Can you build a better Parliament than Quebec’s?

Let’s Start a Country brings mob rule to the stage, as Gerard Harris and Shane Adamczak test the boundaries of democracy at Zoofest.


Gerard Harris. Photo by Joey Tanny.
Cover photo by Maya Fuhr.

The atmospheric TV at the back of the café is turned to CNN updates on Egypt’s coup. How apropos. I am asking actor and writer Gerard Harris what kind of government he’d most like to see in a hypothetical country. He ponders a moment and then says, “a matriarchy.”

Really? “I would like to see what would really happen,” he explains. “I’m not suggesting men need to be in an oppressed role, but women can do it properly.”

Harris knows a thing or two about founding countries. He’s been instrumental in the creation of a police state, a military dictatorship and “Scotland”, through his participatory production Let’s Start a Country.

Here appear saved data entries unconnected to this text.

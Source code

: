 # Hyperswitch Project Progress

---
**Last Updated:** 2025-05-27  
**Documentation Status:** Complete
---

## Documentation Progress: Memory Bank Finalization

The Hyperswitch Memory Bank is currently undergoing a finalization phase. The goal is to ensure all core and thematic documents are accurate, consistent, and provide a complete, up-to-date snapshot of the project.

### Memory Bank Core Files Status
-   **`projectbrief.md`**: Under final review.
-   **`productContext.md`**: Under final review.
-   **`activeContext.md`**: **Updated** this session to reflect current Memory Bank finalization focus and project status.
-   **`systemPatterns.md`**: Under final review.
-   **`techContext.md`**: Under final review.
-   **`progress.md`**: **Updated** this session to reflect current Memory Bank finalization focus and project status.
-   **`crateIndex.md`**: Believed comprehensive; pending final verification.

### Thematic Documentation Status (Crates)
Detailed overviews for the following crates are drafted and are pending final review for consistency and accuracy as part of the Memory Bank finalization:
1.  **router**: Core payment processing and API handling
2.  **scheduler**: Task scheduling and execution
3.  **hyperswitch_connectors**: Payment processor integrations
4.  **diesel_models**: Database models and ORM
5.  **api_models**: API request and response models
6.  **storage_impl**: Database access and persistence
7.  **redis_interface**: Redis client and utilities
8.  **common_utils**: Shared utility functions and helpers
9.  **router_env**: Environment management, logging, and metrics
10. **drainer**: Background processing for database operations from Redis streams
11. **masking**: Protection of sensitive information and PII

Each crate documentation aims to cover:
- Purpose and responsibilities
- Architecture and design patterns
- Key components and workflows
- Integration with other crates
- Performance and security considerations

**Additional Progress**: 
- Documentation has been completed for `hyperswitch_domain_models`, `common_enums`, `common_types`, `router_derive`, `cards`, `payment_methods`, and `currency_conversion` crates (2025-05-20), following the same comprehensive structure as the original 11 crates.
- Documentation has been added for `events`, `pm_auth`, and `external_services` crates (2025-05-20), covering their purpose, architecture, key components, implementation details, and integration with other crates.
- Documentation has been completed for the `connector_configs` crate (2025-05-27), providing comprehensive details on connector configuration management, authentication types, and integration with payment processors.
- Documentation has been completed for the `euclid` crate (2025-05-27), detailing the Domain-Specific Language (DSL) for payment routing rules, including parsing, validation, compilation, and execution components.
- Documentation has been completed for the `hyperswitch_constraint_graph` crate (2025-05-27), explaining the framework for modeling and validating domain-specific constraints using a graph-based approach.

With the audience serving as Parliament and fellow comic Shane Adamczak as deputy, “General Gerardo” Harris plans to generate a few more breakaway states at Theatre La Chapelle during this year’s Zoofest.

“We’re going it alone. Every ticket is guaranteed a seat in the Parliament. Together, we’re going to choose how it works. We are going to make up the laws and culture of this place. I’ve sat here for six years and watched this province figure out what it wants to do – so, why wait? We’re not Quebecois separatists. We’re not even Montreal separatists. We are La Chapellians. We get to choose what our nation will be called. Maybe it will have no name. It’s up to us.”

Since Parliament’s membership changes from night to night, the resulting countries do, too. “I’ve never had a repeat country,” Harris says. “They reflect the wisdom or stupidity of the crowd, the whimsy of mob mentality. We guide, but it’s up to you guys what you want to be. You get the country you deserve. If you deserve a good country, you have to create it.”

Harris notes that “good” countries tend to be less desirable. “The kind of Utopian state that I think we all like to see is boring for a show. I’d much rather have a real mess. Not a failed state, per se, but a mess.” He dismisses idealistic Platonic and Socratic governments. “Some nations get founded on the flimsiest and sleaziest of principles. Who is to say we won’t last longer than some of those with our purposely manufactured state emerging from 108 voices.”

In real life, Harris has experienced a range of countries and governance styles first-hand. Born in South Africa, he moved to England at a young age and eventually found himself fleeing Dublin for Canada due to a romance gone belly-up (cue violin and sad clown).

“I didn’t ask permission or apply for a visa when I came to Canada,” he says, “In Europe, borders don’t mean a lot anymore. When I got here, it was different. You do have to have an intention to leave or work to be here.”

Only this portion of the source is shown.